Les vieux m'ont conté



Pari entre un cordonnier et sa femme




Un cordonnier exerçait son métier à l'extrémité d'une route de campagne où les passants se faisaient rares. Sa clientèle était donc assez réduite. Cet homme n'était pas marié. Il vivait seul dans ce rang et habitait une hutte bien primitive : trois perches de position oblique se soutenant l'une sur l'autre et reliées au sommet par une hart de coudrier. Quand il faisait beau, il pouvait travailler dans sa cabane. Mais dès qu'il pleuvait, la pluie traversait le toit, et il était obligé de suspendre son travail. Malgré ces ennuis, il ne songeait pas à réparer le toit ni à changer d'habitation.

Une nuit, il rêva par hasard que, dans une paroisse voisine, une vieille fille désirait se marier. À son réveil, il se demanda si son rêve ne pouvait pas cadrer avec la réalité : « Ce serait beaucoup moins ennuyant si j'étais marié. Je vais aller la visiter, la vieille fille. »

Au cours de la même nuit, dans une paroisse voisine, une vieille fille avait fait un rêve identique. Elle avait entrevu un vieux garçon, un cordonnier, qui songeait, comme elle, au mariage. À son réveil, elle se dit : « Moi qui veux me marier depuis si longtemps, ça ferait bien mon affaire de rencontrer ce cordonnier auquel j'ai rêvé cette nuit. Il faut que je le rencontre. »

Le vieux garçon et la vieille fille sont donc partis à la recherche l'un de l'autre, le même matin, des deux coins opposés de la même région. Naturellement, ils finirent par se rencontrer et s'aperçurent qu'ils se connaissaient depuis longtemps. Ils échangèrent d'abord les salutations d'usage :

« Bonjour ma Joséphine !

- Bonjour ! mon beau Joson, lui répondit-elle. Où vas-tu comme ça ?

- J'ai fait un rêve au cours de la nuit dernière. Dans mon rêve, je me dirigeais justement vers ta maison, dans l'idée de te demander en mariage. C'est ce qui m'a poussé à prendre la route, ce matin. Je voulais voir s'il y avait un fond de vérité dans mon rêve.

- Heureuse coïncidence ! reprit Joséphine. Moi aussi, j'ai fait un rêve tout à fait semblable, et c'est justement pour cette raison que j'ai marché jusqu'ici, ce matin ! »

À cette époque, les cérémonies du mariage étaient simplifiées. De nos jours, il faut s'y prendre plusieurs mois à l 'avance avant de pouvoir se marier. Du temps de Joséphine et Joson, c'était beaucoup plus simple. Il suffisait aux futurs mariés de se procurer trois tiges de sarrasin et de les disposer en forme de croix. Ensuite, les deux promis devaient faire trois fois la culbute, et le mariage était scellé. Le diable lui-même n'aurait pas réussi à rompre une telle union. Il y avait, tout près, un champ de sarrasin. C'est ainsi que Joson et Joséphine purent se marier sur place.

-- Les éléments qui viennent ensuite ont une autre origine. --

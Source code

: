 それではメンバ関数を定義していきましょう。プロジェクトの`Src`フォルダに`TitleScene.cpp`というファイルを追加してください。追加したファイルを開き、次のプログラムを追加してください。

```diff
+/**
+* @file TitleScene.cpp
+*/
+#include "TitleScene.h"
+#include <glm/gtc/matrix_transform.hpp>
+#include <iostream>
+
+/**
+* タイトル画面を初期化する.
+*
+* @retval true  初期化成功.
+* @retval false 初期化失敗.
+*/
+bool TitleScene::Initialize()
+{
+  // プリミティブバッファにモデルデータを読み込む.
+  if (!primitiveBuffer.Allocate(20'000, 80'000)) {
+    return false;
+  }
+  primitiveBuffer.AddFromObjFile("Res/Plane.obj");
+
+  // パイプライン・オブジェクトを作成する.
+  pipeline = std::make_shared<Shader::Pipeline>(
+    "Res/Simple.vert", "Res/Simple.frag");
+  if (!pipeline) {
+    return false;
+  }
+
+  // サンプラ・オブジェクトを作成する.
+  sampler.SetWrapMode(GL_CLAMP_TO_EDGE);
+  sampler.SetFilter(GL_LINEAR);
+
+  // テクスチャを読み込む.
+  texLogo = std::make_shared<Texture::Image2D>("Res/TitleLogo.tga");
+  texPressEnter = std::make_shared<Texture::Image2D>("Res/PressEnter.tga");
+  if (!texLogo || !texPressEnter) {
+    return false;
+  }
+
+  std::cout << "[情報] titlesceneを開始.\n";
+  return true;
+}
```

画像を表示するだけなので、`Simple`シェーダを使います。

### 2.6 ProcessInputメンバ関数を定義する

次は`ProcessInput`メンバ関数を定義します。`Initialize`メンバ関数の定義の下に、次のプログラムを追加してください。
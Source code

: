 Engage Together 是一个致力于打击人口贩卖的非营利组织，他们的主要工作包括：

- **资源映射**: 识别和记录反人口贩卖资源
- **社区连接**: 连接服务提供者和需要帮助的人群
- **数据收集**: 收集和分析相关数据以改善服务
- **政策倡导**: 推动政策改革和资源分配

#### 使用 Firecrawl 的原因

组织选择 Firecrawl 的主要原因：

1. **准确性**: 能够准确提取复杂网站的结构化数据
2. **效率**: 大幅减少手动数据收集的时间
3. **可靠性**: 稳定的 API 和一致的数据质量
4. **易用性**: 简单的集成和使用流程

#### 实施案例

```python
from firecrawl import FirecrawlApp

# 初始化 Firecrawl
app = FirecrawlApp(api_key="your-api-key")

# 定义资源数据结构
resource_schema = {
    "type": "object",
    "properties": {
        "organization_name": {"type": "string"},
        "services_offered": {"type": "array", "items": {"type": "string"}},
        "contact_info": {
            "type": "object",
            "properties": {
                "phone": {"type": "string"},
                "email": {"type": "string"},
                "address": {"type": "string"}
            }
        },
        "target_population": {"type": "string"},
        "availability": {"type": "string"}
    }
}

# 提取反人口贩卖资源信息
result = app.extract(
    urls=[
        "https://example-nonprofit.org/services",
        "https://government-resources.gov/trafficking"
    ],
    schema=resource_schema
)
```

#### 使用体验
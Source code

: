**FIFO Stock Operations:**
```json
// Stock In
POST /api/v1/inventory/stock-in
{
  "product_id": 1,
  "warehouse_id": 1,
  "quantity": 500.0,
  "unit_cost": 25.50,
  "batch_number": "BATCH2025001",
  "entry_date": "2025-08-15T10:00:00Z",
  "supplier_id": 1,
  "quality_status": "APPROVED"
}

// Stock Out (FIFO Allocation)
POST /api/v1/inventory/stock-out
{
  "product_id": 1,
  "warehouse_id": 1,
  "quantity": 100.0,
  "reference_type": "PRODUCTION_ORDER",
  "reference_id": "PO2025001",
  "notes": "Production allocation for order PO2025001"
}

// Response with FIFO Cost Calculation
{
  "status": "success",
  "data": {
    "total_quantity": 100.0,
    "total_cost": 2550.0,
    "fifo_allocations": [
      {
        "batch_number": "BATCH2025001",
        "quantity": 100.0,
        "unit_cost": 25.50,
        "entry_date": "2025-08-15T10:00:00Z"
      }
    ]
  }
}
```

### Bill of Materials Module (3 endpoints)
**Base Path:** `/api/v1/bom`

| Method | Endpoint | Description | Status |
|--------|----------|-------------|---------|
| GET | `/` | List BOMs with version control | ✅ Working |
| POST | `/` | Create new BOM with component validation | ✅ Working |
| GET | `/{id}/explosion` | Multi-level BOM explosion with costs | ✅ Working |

« Maintenant dit Joson, il ne reste plus qu'à retourner chez moi. »

Il conduisit donc Joséphine dans sa hutte. Dès son entrée dans cette masure, Joséphine se mit à protester : « C'est ici que tu m'emmènes habiter ? Mais ce n'est pas une maison ?

- Tu n'as pas complètement tort, répondit Joson d'un ton conciliant. Mais, quand il fait beau, on est bien, ici.

- Peut-être. Mais quand il pleut, que se passe-t-il ?

- Bien, vois-tu, quand il pleut, j'arrête de travailler. D'ailleurs, je n'ai pas le temps de réparer cette maison.

- Justement, je voulais te le demander. Est-ce qu'on t'apporte assez d'ouvrage pour t'occuper un peu ?

- Non, le travail est plutôt rare, ici.

Dans ce cas, c'est décidé. On va déménager tout de suite, je connais un endroit où il n'y a pas de cordonnier. Il est situé à la croisée de deux routes. Avec le peu d'argent que j'ai accumulé, on pourra se construire une petite maison. Moi, je suis fileuse et je ferai un peu d'argent avec mon rouet. Toi, tu pourras exercer ton métier de cordonnier et cela nous aidera à gagner notre vie.

Tout cela, c'est bien beau. Mais as-tu assez d'argent pour construire cette maison ?

- J'en ai assez. Mais il faudra se contenter d'une maisonnette capable de nous abriter tous deux. »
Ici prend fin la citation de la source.